Extremely Cut / Competitive Athlete

Think: Miss Fitness USA

Muscular body frame (Mesomorph)
The balance of nutrients you consume is very important. Exercise regimens are very intense and are heavily focused on strength training.

  • Eat an extremely meticulously balanced diet of carbohydrates (30-40%), lean protein (40-50%) and healthy fat (20%)

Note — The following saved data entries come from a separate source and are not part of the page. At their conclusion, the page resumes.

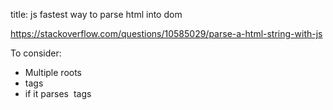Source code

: title: js fastest way to parse html into dom

https://stackoverflow.com/questions/10585029/parse-a-html-string-with-js

To consider:
- Multiple roots
- <body> <html> <head> tags
- if it parses <img> tags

  • Focus on a ratio of 90% - 100% healthy foods / 0% - 10% indulgences

  • Calories are highly restricted to ensure you don't eat too many and that all of your calories are appropriately allocated to specific nutrients

  • Cardio 4 - 6x a week at high intensity for 20 - 30 minutes each session

  • Strength training/circuit training 6x a week for 30 - 40 minutes each session

"Very Skinny"

Think: Runway Model

Tall, thin body frame with a very high metabolism (Ectomorph)
Food intake is more important than exercise

  • Eat an extremely restrictive diet. Ratio of nutrients can fluctuate

  • Focus on a ratio of 90% healthy foods / 10% indulgences

  • Calories are very restrictive

  • Cardio 3 - 4x a week at a moderate to high intensity for 30 minutes each session

  • Strength training 2x a week for 20 - 30 minutes each session

Note that the endo, meso and ectomorph categorization is a generalization and that people can fall in-between these types. Personally, I prefer to be in the Healthy Weight - Toned to Athletic/Muscular categories.

Where do you fall on this chart? Do you think your "ideal body" is a realistic goal?